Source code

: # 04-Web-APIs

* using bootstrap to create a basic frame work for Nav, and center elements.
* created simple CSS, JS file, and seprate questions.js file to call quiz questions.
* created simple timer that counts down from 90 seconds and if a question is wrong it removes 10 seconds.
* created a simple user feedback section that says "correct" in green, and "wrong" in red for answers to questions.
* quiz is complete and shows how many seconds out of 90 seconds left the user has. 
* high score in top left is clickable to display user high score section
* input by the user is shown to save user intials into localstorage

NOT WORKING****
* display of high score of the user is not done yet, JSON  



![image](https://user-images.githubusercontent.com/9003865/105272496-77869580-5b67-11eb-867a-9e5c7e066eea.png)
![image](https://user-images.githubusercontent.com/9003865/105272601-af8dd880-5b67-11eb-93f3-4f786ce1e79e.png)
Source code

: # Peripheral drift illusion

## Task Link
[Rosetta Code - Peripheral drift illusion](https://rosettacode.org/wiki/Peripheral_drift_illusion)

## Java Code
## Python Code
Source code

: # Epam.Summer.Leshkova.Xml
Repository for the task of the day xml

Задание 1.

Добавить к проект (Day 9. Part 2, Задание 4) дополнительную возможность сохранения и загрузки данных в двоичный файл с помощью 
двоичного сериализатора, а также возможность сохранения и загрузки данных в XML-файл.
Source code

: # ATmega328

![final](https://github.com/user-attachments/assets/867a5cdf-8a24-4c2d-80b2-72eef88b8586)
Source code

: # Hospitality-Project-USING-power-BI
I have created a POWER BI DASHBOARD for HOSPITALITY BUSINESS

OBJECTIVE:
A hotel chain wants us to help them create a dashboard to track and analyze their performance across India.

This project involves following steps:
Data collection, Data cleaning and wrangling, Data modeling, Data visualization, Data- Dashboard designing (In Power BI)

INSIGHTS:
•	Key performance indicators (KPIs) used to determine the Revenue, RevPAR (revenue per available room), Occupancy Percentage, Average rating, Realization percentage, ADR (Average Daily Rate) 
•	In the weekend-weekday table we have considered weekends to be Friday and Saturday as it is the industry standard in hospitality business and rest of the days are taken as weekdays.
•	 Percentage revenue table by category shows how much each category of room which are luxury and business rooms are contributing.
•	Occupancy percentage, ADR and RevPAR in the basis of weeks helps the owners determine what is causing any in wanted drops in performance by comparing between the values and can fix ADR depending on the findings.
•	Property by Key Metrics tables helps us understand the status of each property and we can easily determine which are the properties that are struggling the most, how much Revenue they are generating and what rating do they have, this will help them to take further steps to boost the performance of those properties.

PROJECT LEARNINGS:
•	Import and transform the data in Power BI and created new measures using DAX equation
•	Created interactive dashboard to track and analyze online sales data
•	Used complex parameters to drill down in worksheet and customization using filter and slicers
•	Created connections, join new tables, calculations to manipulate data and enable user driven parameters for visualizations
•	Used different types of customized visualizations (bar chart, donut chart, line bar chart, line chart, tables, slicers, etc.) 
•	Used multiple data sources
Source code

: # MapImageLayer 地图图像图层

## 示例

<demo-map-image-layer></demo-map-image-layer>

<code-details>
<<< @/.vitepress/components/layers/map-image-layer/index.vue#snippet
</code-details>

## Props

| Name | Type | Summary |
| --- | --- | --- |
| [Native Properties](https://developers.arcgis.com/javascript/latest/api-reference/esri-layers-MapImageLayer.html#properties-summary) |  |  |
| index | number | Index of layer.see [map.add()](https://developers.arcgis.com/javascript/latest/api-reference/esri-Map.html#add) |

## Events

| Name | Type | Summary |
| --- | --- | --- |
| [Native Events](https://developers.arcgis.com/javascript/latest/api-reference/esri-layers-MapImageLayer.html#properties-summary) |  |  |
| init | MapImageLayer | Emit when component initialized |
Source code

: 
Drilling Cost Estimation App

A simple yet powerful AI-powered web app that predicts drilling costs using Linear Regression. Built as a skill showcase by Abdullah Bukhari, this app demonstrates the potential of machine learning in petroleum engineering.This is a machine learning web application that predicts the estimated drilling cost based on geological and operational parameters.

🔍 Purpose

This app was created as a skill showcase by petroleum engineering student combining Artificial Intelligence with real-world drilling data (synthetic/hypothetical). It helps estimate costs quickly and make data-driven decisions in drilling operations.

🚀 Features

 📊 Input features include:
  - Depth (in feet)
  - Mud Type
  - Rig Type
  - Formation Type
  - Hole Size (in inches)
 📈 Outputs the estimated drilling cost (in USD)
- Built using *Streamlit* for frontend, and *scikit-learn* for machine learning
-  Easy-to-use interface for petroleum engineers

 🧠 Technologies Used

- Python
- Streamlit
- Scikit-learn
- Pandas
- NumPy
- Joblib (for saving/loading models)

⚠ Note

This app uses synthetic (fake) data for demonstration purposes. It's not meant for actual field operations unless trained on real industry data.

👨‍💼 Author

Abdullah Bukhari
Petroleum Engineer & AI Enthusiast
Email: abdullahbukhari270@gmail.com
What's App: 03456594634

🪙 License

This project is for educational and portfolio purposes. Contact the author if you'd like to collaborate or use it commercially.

^^^^^^^^^^^^^^^^

Task: Write out the whole listing again, exactly as it stands.

Answer below:
Source code

: # 04-Web-APIs

* using bootstrap to create a basic frame work for Nav, and center elements.
* created simple CSS, JS file, and seprate questions.js file to call quiz questions.
* created simple timer that counts down from 90 seconds and if a question is wrong it removes 10 seconds.
* created a simple user feedback section that says "correct" in green, and "wrong" in red for answers to questions.
* quiz is complete and shows how many seconds out of 90 seconds left the user has. 
* high score in top left is clickable to display user high score section
* input by the user is shown to save user intials into localstorage

NOT WORKING****
* display of high score of the user is not done yet, JSON  



![image](https://user-images.githubusercontent.com/9003865/105272496-77869580-5b67-11eb-867a-9e5c7e066eea.png)
![image](https://user-images.githubusercontent.com/9003865/105272601-af8dd880-5b67-11eb-93f3-4f786ce1e79e.png)
Source code

: # Peripheral drift illusion

## Task Link
[Rosetta Code - Peripheral drift illusion](https://rosettacode.org/wiki/Peripheral_drift_illusion)

## Java Code
## Python Code
Source code

: # Epam.Summer.Leshkova.Xml
Repository for the task of the day xml

Задание 1.

Добавить к проект (Day 9. Part 2, Задание 4) дополнительную возможность сохранения и загрузки данных в двоичный файл с помощью 
двоичного сериализатора, а также возможность сохранения и загрузки данных в XML-файл.
Source code

: # ATmega328

![final](https://github.com/user-attachments/assets/867a5cdf-8a24-4c2d-80b2-72eef88b8586)
Source code

: # Hospitality-Project-USING-power-BI
I have created a POWER BI DASHBOARD for HOSPITALITY BUSINESS

OBJECTIVE:
A hotel chain wants us to help them create a dashboard to track and analyze their performance across India.

This project involves following steps:
Data collection, Data cleaning and wrangling, Data modeling, Data visualization, Data- Dashboard designing (In Power BI)

INSIGHTS:
•	Key performance indicators (KPIs) used to determine the Revenue, RevPAR (revenue per available room), Occupancy Percentage, Average rating, Realization percentage, ADR (Average Daily Rate) 
•	In the weekend-weekday table we have considered weekends to be Friday and Saturday as it is the industry standard in hospitality business and rest of the days are taken as weekdays.
•	 Percentage revenue table by category shows how much each category of room which are luxury and business rooms are contributing.
•	Occupancy percentage, ADR and RevPAR in the basis of weeks helps the owners determine what is causing any in wanted drops in performance by comparing between the values and can fix ADR depending on the findings.
•	Property by Key Metrics tables helps us understand the status of each property and we can easily determine which are the properties that are struggling the most, how much Revenue they are generating and what rating do they have, this will help them to take further steps to boost the performance of those properties.

PROJECT LEARNINGS:
•	Import and transform the data in Power BI and created new measures using DAX equation
•	Created interactive dashboard to track and analyze online sales data
•	Used complex parameters to drill down in worksheet and customization using filter and slicers
•	Created connections, join new tables, calculations to manipulate data and enable user driven parameters for visualizations
•	Used different types of customized visualizations (bar chart, donut chart, line bar chart, line chart, tables, slicers, etc.) 
•	Used multiple data sources
Source code

: # MapImageLayer 地图图像图层

## 示例

<demo-map-image-layer></demo-map-image-layer>

<code-details>
<<< @/.vitepress/components/layers/map-image-layer/index.vue#snippet
</code-details>

## Props

| Name | Type | Summary |
| --- | --- | --- |
| [Native Properties](https://developers.arcgis.com/javascript/latest/api-reference/esri-layers-MapImageLayer.html#properties-summary) |  |  |
| index | number | Index of layer.see [map.add()](https://developers.arcgis.com/javascript/latest/api-reference/esri-Map.html#add) |

## Events

| Name | Type | Summary |
| --- | --- | --- |
| [Native Events](https://developers.arcgis.com/javascript/latest/api-reference/esri-layers-MapImageLayer.html#properties-summary) |  |  |
| init | MapImageLayer | Emit when component initialized |
Source code

: 
Drilling Cost Estimation App

A simple yet powerful AI-powered web app that predicts drilling costs using Linear Regression. Built as a skill showcase by Abdullah Bukhari, this app demonstrates the potential of machine learning in petroleum engineering.This is a machine learning web application that predicts the estimated drilling cost based on geological and operational parameters.

🔍 Purpose

This app was created as a skill showcase by petroleum engineering student combining Artificial Intelligence with real-world drilling data (synthetic/hypothetical). It helps estimate costs quickly and make data-driven decisions in drilling operations.

🚀 Features

 📊 Input features include:
  - Depth (in feet)
  - Mud Type
  - Rig Type
  - Formation Type
  - Hole Size (in inches)
 📈 Outputs the estimated drilling cost (in USD)
- Built using *Streamlit* for frontend, and *scikit-learn* for machine learning
-  Easy-to-use interface for petroleum engineers

 🧠 Technologies Used

- Python
- Streamlit
- Scikit-learn
- Pandas
- NumPy
- Joblib (for saving/loading models)

⚠ Note

This app uses synthetic (fake) data for demonstration purposes. It's not meant for actual field operations unless trained on real industry data.

👨‍💼 Author

Abdullah Bukhari
Petroleum Engineer & AI Enthusiast
Email: abdullahbukhari270@gmail.com
What's App: 03456594634

🪙 License

This project is for educational and portfolio purposes. Contact the author if you'd like to collaborate or use it commercially.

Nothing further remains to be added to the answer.